If one of the scenes that you remember from Satyajit Ray’s Agantuk is where Mamata Shankar serves goyna bodi to Utpal Dutt, then you could be a friend of Daricha, a one-stop knowledge portal aimed at documenting, promoting and disseminating Bengal’s folk and tribal culture.

Conceived by Ratnaboli Bose, Project Daricha traces the roots of performing arts like Jhumur and Raibneshe, crafts like kantha and lac dolls, art forms like alpona and patachitra and more.

Bose was working with ITC Sangeet Research Academy when she realised there was very little about the traditional art, craft and music of Bengal and other states of India on the Internet. “Whatever little information is available does not explore any particular genre of work in detail. A formal documentation of crafts and artists, at least on the Internet, is extremely necessary in our times,” said the founder and secretary of Daricha Foundation.

The journey began two years ago and the portal ( was launched in February. “Daricha in Urdu means window. This is a one-of-its-kind venture, one that we feel has the potential to become a one-stop access point for all online knowledge on India’s folk and tribal heritage. While we have started documenting in a small way, we would need to do this on a much wider scale and in a more comprehensive manner to create a lasting, impactful corpus of knowledge for dissemination,” Bose said.

The USP of the portal is that it promotes the art along with the artist/e, tracing them to the place of birth. The information is compiled and posted on the website in a structured manner, categorised according to region, genre and other details, along with photographs and audio, video clips.

“Authenticity is the keyword. Every detail is personally looked into and verified more than once. These days we also come across a lot of fake artistes. Many claim they are puppeteers, nachni performers or beni-putul makers in the hope of getting some monetary aid from the authorities. In a way, you really can’t blame them because most of them come from economically challenged backgrounds. But you have to be careful with them. Unless you are really interested and have some background about folk literature and culture, chances of being misled are high,” she said.

Another special feature of the website is a calendar of folk culture events and interviews with experts. Each month, a particular artist/e is highlighted. In April, it is Ramapada Ghorai, a wandering puppeteer, who had earlier given up his family business of performing with puppets to work as a helper in a canteen at Jadavpur University.

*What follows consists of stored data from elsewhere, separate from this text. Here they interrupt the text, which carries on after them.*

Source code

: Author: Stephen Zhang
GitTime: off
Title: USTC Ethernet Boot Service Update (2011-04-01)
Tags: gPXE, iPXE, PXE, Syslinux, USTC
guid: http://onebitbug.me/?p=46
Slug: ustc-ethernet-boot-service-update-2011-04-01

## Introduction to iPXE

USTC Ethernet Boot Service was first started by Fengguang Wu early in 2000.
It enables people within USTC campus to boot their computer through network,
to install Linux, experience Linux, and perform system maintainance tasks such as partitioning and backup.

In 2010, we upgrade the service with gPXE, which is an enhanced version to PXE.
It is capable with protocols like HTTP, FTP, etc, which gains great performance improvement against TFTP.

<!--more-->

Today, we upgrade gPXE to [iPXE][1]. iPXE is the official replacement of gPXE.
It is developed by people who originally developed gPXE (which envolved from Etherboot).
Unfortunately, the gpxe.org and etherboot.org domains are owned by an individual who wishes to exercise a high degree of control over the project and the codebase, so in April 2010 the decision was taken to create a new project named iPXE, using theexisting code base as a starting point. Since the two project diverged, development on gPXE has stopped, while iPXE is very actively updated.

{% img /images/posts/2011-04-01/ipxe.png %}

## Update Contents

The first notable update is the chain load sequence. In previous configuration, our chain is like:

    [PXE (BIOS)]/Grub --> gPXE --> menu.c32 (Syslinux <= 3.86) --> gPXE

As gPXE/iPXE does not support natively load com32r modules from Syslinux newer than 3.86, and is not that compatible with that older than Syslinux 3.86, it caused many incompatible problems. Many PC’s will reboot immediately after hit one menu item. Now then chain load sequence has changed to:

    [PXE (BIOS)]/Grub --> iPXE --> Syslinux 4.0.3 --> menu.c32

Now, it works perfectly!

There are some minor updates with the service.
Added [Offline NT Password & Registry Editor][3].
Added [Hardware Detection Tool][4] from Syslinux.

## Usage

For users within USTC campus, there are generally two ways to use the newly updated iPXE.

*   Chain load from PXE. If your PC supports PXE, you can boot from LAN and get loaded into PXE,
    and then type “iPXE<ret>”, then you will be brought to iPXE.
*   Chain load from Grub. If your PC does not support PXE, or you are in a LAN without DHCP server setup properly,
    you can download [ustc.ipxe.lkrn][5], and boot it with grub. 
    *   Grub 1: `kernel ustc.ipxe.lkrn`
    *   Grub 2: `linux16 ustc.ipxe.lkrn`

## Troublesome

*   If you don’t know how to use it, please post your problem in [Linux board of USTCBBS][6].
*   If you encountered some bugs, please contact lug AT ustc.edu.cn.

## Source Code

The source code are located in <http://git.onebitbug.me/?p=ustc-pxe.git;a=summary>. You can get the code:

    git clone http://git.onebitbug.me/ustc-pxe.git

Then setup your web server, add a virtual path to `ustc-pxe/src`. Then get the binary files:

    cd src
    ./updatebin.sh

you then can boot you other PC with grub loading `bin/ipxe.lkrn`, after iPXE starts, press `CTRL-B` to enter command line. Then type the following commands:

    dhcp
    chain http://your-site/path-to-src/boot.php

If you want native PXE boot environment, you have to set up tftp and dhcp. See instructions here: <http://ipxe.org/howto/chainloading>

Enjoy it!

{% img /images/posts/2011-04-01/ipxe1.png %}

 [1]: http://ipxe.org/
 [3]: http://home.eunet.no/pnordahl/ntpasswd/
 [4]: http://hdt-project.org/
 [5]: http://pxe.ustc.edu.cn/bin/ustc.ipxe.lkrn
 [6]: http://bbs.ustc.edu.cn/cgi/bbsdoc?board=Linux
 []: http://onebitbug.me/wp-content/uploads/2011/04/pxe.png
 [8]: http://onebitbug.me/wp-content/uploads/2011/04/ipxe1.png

Funds remain a lingering concern. Bose’s initial efforts for government aid proved futile. “I wrote to the ministry of culture and got a reply saying they’d get back to me soon. But I still haven’t heard from them after two years. One day, I decided I couldn’t wait any longer. I planned my route and set out on my own. The first trip was to Charidagram in Purulia,” said Bose, who has since approached foreign trusts and NGOs as well as corporate houses for funds.

In the beginning, Bose was met with suspicion wherever she went. During her last visit to Purulia about a year back, she met a 17-year-old girl from the Birhor tribe, which has only 75 members at present according to government records. “This girl made ropes for a living. I asked her what her dream in life was. She told me she wanted to go back to school. She had studied till Class VIII and her father had married her off.” It is these faces and dreams that inspire Bose to carry on.